--- PROVIDED ENTRIES Enclosed Below ---

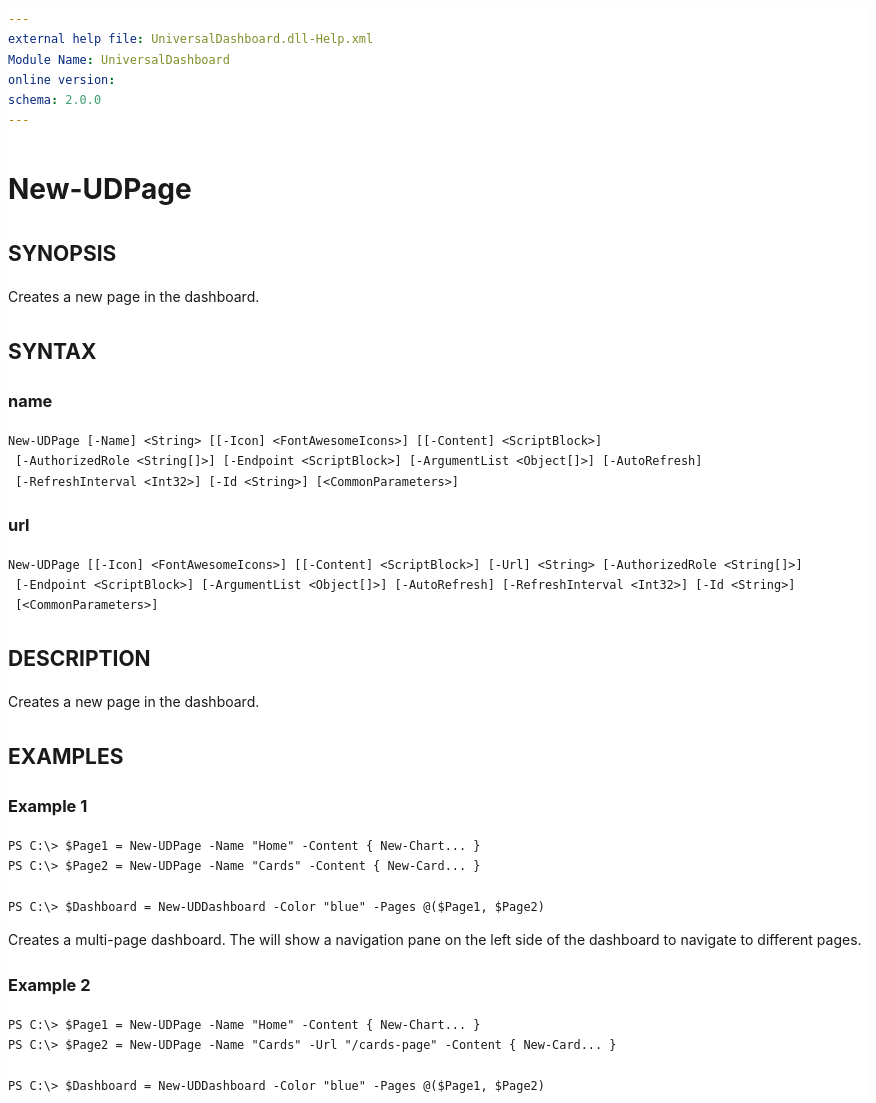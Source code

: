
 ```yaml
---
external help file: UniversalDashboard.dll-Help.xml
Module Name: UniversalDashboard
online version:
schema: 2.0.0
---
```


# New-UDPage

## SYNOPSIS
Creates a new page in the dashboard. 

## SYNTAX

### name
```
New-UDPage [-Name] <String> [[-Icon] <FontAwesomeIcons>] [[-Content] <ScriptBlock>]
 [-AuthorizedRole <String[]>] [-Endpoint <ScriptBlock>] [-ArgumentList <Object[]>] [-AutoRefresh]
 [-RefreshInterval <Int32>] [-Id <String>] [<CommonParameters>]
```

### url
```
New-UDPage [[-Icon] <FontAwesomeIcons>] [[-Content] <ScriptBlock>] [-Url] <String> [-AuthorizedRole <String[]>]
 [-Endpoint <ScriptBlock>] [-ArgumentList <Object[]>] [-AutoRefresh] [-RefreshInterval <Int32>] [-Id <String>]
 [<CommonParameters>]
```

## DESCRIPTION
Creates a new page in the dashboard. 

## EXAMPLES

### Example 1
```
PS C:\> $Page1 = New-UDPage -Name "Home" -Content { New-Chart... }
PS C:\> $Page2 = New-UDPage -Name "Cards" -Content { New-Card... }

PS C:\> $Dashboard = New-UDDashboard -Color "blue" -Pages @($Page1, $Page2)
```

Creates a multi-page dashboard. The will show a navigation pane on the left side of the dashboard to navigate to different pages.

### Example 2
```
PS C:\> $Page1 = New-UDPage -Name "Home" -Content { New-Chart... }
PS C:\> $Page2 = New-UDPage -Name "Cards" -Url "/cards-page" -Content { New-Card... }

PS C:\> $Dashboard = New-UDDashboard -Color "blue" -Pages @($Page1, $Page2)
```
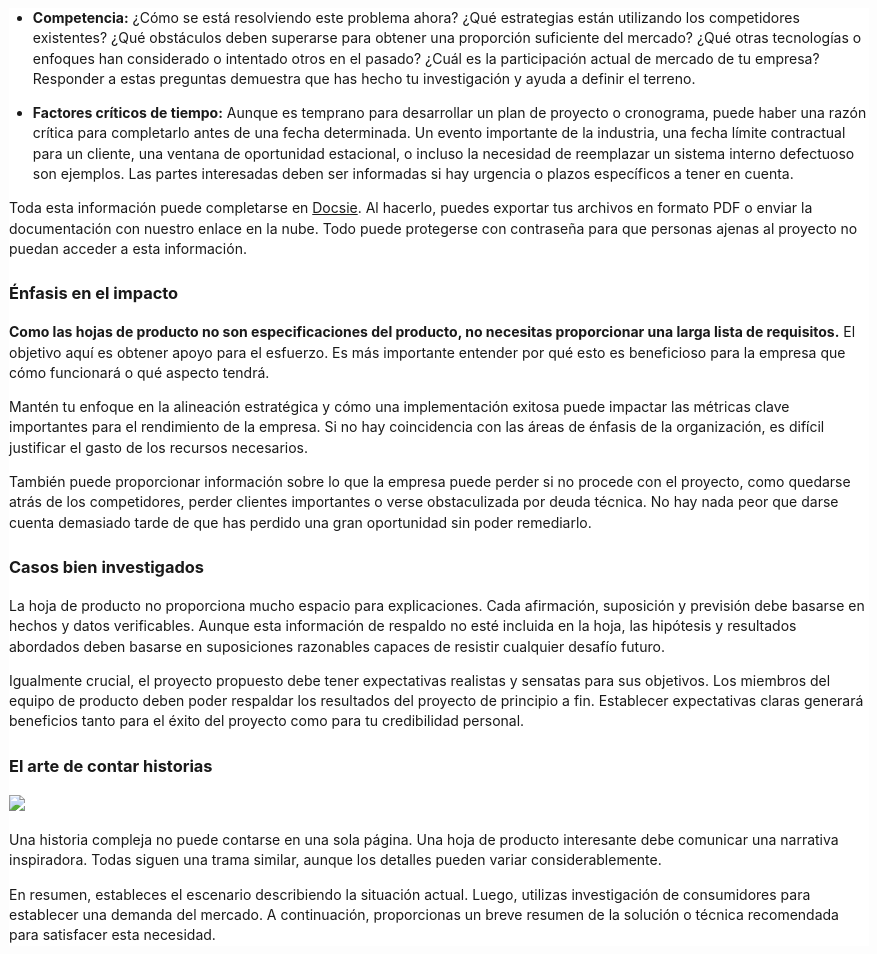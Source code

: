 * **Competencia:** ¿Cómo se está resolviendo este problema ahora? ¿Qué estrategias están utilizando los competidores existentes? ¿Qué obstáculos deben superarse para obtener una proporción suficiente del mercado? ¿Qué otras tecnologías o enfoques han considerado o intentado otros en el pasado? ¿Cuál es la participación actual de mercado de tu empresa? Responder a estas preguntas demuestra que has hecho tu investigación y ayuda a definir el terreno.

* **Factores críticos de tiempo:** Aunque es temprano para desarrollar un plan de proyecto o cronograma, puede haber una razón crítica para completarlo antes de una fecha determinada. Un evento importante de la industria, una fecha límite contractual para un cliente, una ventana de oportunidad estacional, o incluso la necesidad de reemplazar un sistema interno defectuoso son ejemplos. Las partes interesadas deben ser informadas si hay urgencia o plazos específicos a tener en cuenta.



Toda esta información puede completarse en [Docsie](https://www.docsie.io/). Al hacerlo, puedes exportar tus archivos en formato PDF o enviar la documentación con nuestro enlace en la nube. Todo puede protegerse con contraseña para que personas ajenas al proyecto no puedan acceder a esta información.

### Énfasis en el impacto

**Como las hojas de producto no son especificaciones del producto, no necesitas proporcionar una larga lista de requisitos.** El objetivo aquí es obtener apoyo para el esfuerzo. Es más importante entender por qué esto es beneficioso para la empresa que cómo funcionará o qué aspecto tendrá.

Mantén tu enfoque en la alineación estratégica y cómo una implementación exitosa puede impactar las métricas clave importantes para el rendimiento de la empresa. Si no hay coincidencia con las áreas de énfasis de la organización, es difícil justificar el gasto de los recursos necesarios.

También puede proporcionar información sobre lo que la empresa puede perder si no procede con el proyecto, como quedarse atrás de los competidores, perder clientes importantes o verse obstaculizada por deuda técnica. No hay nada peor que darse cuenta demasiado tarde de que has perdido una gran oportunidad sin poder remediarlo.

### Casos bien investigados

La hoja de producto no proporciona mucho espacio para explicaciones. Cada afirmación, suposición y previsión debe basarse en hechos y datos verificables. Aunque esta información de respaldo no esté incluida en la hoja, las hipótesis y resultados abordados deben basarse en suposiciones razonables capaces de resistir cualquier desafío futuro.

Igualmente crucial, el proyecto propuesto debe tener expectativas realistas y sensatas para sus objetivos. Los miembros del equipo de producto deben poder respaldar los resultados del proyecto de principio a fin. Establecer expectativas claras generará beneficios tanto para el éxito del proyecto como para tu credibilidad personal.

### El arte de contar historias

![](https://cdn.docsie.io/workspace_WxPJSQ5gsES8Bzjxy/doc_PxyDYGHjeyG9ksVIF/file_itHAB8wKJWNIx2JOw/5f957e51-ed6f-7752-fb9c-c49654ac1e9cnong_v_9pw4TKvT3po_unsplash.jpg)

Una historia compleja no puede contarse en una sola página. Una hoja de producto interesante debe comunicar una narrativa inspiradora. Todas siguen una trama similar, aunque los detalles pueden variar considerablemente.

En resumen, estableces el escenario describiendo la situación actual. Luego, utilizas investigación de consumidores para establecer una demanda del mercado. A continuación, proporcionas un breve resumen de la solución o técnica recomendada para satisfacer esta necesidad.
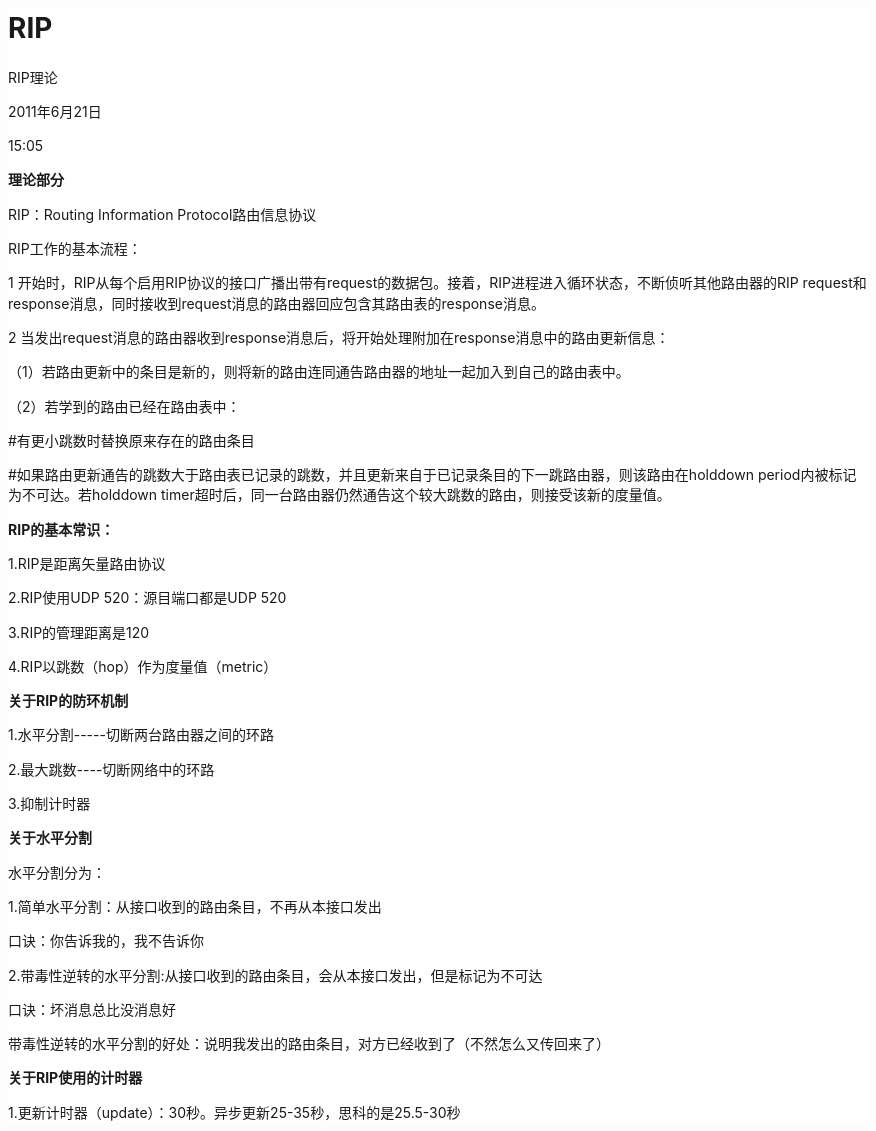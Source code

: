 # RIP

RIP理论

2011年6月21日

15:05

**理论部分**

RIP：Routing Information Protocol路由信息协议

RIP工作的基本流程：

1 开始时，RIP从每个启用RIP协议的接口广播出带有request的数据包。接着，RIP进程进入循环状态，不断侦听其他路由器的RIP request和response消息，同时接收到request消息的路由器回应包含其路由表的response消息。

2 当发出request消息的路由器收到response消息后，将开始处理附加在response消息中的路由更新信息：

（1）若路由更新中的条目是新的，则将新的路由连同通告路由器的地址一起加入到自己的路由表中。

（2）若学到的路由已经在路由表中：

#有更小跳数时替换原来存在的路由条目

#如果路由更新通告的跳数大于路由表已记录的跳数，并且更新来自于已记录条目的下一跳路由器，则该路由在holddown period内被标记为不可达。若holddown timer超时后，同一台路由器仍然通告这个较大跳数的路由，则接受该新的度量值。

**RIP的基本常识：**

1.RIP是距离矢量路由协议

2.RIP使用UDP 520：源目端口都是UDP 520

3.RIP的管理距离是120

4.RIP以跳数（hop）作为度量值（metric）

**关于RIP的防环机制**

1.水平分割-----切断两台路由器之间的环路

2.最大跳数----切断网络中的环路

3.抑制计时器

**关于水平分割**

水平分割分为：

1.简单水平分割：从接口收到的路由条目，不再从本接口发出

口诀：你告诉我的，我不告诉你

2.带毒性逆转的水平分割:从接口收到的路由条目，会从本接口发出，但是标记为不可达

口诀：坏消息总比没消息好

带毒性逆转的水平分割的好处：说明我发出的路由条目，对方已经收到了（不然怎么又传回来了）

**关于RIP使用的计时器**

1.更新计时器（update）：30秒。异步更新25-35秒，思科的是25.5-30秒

--- End of Enclosed PROVIDED ENTRIES ---

* WHAT IS EXPECTED *
Everything above from the line containing "tener en cuenta." down to the line containing "### Casos bien investigados" should be copied exactly, both end lines included, and nothing else.

* COMPLETED EXERCISE *
* **Factores críticos de tiempo:** Aunque es temprano para desarrollar un plan de proyecto o cronograma, puede haber una razón crítica para completarlo antes de una fecha determinada. Un evento importante de la industria, una fecha límite contractual para un cliente, una ventana de oportunidad estacional, o incluso la necesidad de reemplazar un sistema interno defectuoso son ejemplos. Las partes interesadas deben ser informadas si hay urgencia o plazos específicos a tener en cuenta.



Toda esta información puede completarse en [Docsie](https://www.docsie.io/). Al hacerlo, puedes exportar tus archivos en formato PDF o enviar la documentación con nuestro enlace en la nube. Todo puede protegerse con contraseña para que personas ajenas al proyecto no puedan acceder a esta información.

### Énfasis en el impacto

**Como las hojas de producto no son especificaciones del producto, no necesitas proporcionar una larga lista de requisitos.** El objetivo aquí es obtener apoyo para el esfuerzo. Es más importante entender por qué esto es beneficioso para la empresa que cómo funcionará o qué aspecto tendrá.

Mantén tu enfoque en la alineación estratégica y cómo una implementación exitosa puede impactar las métricas clave importantes para el rendimiento de la empresa. Si no hay coincidencia con las áreas de énfasis de la organización, es difícil justificar el gasto de los recursos necesarios.

También puede proporcionar información sobre lo que la empresa puede perder si no procede con el proyecto, como quedarse atrás de los competidores, perder clientes importantes o verse obstaculizada por deuda técnica. No hay nada peor que darse cuenta demasiado tarde de que has perdido una gran oportunidad sin poder remediarlo.

### Casos bien investigados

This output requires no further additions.